1,200 jobs at risk as Asda plans to close in-store bakeries

Supermarket giant Asda is in consultation with up to 1,200 workers after plans were announced to overhaul its network of 341 in-store bakeries. Derek Lawlor, Asda’s chief merchandising officer, said the current in-store bakery model has “restricted our ability to respond to changing customer demands”.

The company said the changes would not lead to the closure of any bakeries, Sky News reports. But in future it is considering sending pre-baked goods to its supermarkets from a central location rather than baking them on-site from scratch.

4

Tourism 

EasyJet to ‘ramp up’ summer flights 

“We’re all going on a summer holiday”. That’s the message from “bullish” easyJet chief executive Johan Lundgren, who has “raised hopes of summer getaways for British holidaymakers”, The Times reports. 

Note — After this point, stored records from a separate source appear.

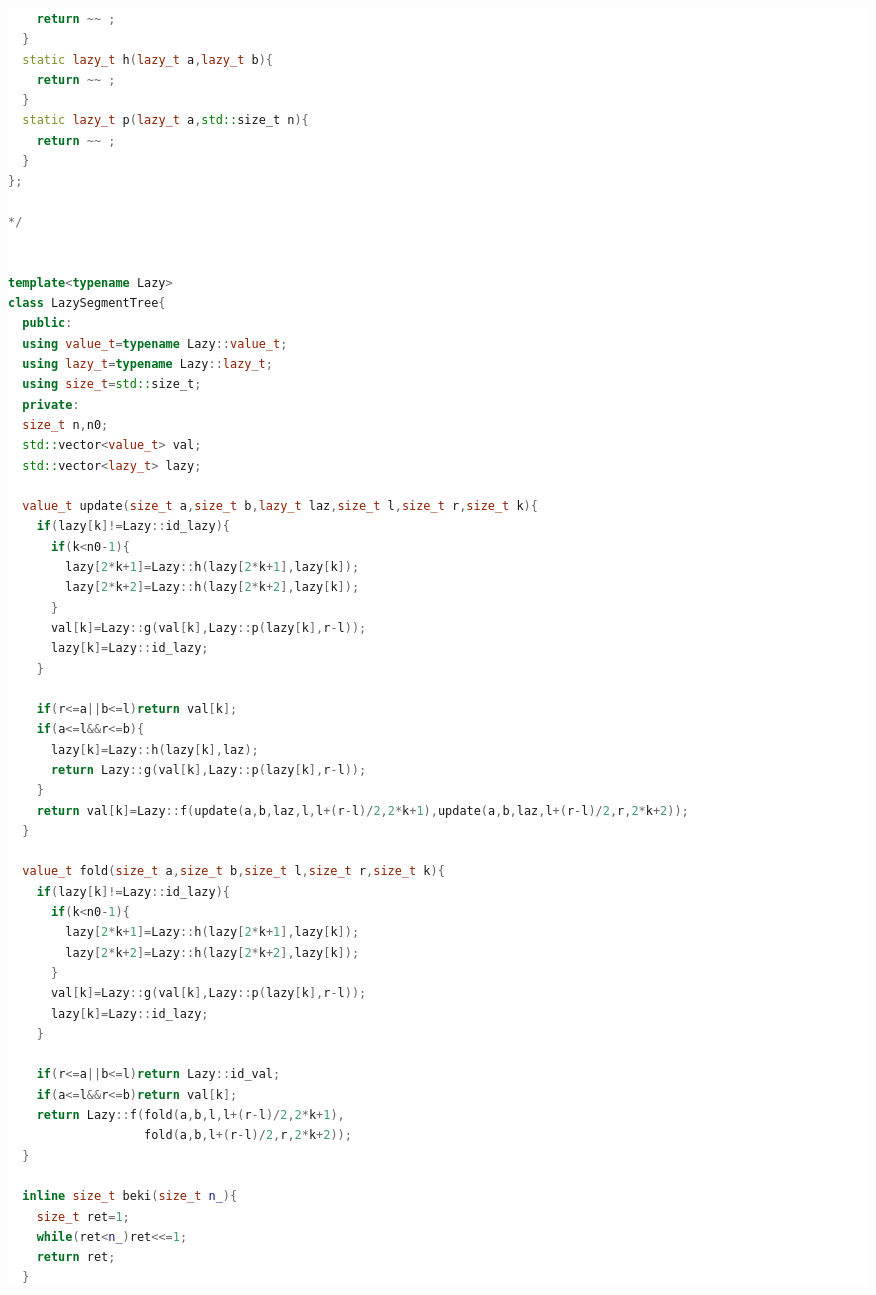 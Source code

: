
```cpp
    return ~~ ;
  }
  static lazy_t h(lazy_t a,lazy_t b){
    return ~~ ;
  }
  static lazy_t p(lazy_t a,std::size_t n){
    return ~~ ;
  }
};

*/


template<typename Lazy>
class LazySegmentTree{
  public:
  using value_t=typename Lazy::value_t;
  using lazy_t=typename Lazy::lazy_t;
  using size_t=std::size_t;
  private:
  size_t n,n0;
  std::vector<value_t> val;
  std::vector<lazy_t> lazy;

  value_t update(size_t a,size_t b,lazy_t laz,size_t l,size_t r,size_t k){
    if(lazy[k]!=Lazy::id_lazy){
      if(k<n0-1){
        lazy[2*k+1]=Lazy::h(lazy[2*k+1],lazy[k]);
        lazy[2*k+2]=Lazy::h(lazy[2*k+2],lazy[k]);
      }
      val[k]=Lazy::g(val[k],Lazy::p(lazy[k],r-l));
      lazy[k]=Lazy::id_lazy;
    }

    if(r<=a||b<=l)return val[k];
    if(a<=l&&r<=b){
      lazy[k]=Lazy::h(lazy[k],laz);
      return Lazy::g(val[k],Lazy::p(lazy[k],r-l));
    }
    return val[k]=Lazy::f(update(a,b,laz,l,l+(r-l)/2,2*k+1),update(a,b,laz,l+(r-l)/2,r,2*k+2));
  }

  value_t fold(size_t a,size_t b,size_t l,size_t r,size_t k){
    if(lazy[k]!=Lazy::id_lazy){
      if(k<n0-1){
        lazy[2*k+1]=Lazy::h(lazy[2*k+1],lazy[k]);
        lazy[2*k+2]=Lazy::h(lazy[2*k+2],lazy[k]);
      }
      val[k]=Lazy::g(val[k],Lazy::p(lazy[k],r-l));
      lazy[k]=Lazy::id_lazy;
    }

    if(r<=a||b<=l)return Lazy::id_val;
    if(a<=l&&r<=b)return val[k];
    return Lazy::f(fold(a,b,l,l+(r-l)/2,2*k+1),
                   fold(a,b,l+(r-l)/2,r,2*k+2));
  }

  inline size_t beki(size_t n_){
    size_t ret=1;
    while(ret<n_)ret<<=1;
    return ret;
  }
```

The budget airline is set to “ramp up” flights for the summer schedule, Yahoo! Finance adds. Encouraged by the strong vaccination rollout in the UK, easyJet said in a statement that it “expects the European rollout to pick up pace in the coming weeks” and is “looking forward to taking customers on a long-awaited holiday this summer”. 

5

Economy 

37% of workers get less than a week’s notice of their shifts

A new study has found that over a third (37%) of UK workers in full or part-time employment are given less than a week’s notice of their shifts or work patterns. Conducted by the Living Wage Foundation, the research is based on two surveys of more than 2,000 UK adults in each case. 

Exposing the scale of such precarious work, figures suggest that the “chaotic employment practices are spreading into professional roles”, The Guardian says. 

Laura Gardiner, director of the Living Wage Foundation, said that “without clear notice of shift patterns provided in good time, millions of workers have had to make impossible choices on childcare, transport and other important aspects of family life”.